Task directions:
Check each line of the material, and show the ones that include the word "geometry".

Input:
####################
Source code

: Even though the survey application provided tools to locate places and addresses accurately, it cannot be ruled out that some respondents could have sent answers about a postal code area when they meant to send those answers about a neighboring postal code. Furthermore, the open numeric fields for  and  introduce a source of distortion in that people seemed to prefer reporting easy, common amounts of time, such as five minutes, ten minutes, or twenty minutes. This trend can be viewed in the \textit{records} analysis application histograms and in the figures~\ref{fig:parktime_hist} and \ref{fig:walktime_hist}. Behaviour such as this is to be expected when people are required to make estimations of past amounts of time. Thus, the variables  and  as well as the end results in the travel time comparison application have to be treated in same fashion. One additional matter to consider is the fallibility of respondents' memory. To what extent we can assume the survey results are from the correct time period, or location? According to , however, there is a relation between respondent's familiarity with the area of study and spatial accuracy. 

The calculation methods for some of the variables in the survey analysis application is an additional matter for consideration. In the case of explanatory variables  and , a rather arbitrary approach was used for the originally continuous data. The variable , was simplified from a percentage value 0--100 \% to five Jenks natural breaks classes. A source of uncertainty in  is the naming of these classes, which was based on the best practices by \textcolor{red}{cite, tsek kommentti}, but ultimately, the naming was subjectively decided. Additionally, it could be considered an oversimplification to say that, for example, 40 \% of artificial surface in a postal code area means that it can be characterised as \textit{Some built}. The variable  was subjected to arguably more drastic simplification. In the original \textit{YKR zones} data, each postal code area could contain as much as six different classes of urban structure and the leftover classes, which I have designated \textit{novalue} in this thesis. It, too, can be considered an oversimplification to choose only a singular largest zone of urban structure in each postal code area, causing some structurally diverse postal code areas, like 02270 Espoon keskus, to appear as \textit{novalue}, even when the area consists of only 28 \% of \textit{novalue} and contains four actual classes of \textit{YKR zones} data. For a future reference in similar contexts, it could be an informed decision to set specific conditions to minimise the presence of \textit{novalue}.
####################
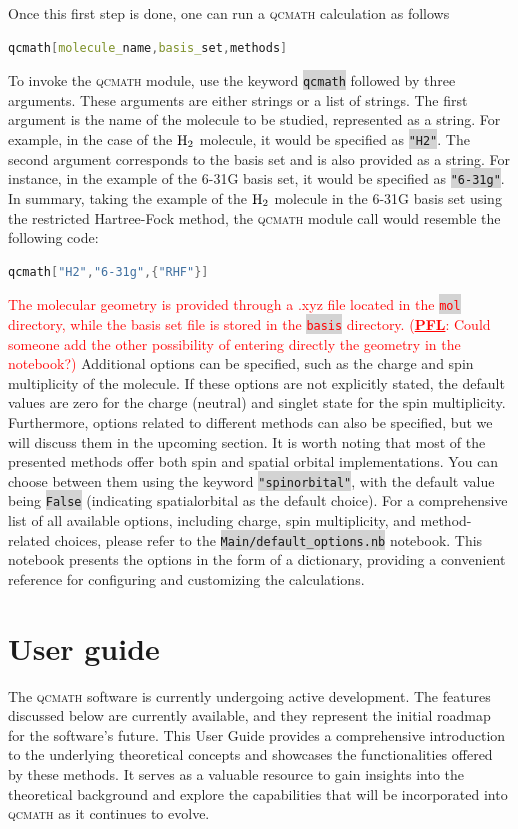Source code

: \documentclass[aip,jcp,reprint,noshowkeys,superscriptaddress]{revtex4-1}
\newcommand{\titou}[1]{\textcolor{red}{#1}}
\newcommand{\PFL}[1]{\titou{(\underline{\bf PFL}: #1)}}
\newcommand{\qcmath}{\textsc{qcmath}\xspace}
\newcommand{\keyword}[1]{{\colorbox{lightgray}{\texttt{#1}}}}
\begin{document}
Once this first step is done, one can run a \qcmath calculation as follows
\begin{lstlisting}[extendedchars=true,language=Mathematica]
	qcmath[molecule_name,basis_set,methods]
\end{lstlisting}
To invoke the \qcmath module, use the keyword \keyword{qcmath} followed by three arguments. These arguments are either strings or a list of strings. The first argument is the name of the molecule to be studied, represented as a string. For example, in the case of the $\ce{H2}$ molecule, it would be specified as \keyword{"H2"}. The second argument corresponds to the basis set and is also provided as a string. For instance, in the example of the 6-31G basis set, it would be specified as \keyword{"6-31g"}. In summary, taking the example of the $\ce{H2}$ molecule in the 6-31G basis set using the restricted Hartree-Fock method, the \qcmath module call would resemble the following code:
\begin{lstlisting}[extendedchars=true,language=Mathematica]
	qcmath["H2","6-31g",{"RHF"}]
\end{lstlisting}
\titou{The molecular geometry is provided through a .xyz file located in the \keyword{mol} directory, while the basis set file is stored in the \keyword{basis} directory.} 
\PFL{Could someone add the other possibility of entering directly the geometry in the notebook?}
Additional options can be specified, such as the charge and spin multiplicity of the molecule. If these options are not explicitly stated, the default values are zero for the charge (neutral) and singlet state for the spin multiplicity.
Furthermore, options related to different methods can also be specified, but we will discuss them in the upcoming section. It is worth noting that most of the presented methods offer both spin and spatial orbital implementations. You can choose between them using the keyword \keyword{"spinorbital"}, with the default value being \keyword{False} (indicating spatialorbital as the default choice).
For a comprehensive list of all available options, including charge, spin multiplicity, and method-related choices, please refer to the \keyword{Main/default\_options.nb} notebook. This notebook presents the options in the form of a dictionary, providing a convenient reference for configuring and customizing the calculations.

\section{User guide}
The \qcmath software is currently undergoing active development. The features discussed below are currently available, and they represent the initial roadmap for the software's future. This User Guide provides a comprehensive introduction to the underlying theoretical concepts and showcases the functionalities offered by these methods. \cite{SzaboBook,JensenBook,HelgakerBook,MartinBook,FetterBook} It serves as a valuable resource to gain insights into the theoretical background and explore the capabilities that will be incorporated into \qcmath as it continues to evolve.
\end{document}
####################
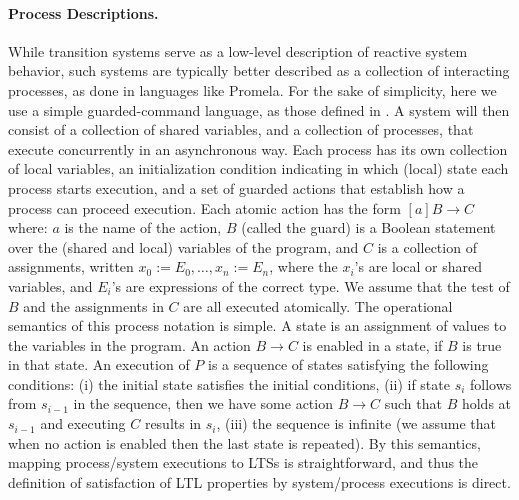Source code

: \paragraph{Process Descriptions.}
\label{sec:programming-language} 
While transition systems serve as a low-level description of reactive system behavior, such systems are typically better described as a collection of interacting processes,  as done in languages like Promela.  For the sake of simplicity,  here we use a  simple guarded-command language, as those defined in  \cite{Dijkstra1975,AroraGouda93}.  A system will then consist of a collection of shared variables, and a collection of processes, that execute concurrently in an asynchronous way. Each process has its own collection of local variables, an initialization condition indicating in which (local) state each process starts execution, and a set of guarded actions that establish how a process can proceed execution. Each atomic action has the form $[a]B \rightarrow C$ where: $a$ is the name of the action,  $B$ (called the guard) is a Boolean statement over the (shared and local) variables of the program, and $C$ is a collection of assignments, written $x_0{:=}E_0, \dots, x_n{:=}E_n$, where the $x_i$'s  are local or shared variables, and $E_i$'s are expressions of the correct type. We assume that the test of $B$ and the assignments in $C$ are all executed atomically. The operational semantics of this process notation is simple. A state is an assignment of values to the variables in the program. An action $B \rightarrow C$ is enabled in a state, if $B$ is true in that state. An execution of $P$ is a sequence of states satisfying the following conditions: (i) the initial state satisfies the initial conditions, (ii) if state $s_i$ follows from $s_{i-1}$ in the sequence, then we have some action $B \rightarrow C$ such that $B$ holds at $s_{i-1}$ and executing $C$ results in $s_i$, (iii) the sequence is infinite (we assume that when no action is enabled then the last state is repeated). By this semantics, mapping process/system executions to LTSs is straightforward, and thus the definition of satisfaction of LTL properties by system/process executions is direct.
####################
Task output:
\titou{The molecular geometry is provided through a .xyz file located in the \keyword{mol} directory, while the basis set file is stored in the \keyword{basis} directory.} 
\PFL{Could someone add the other possibility of entering directly the geometry in the notebook?}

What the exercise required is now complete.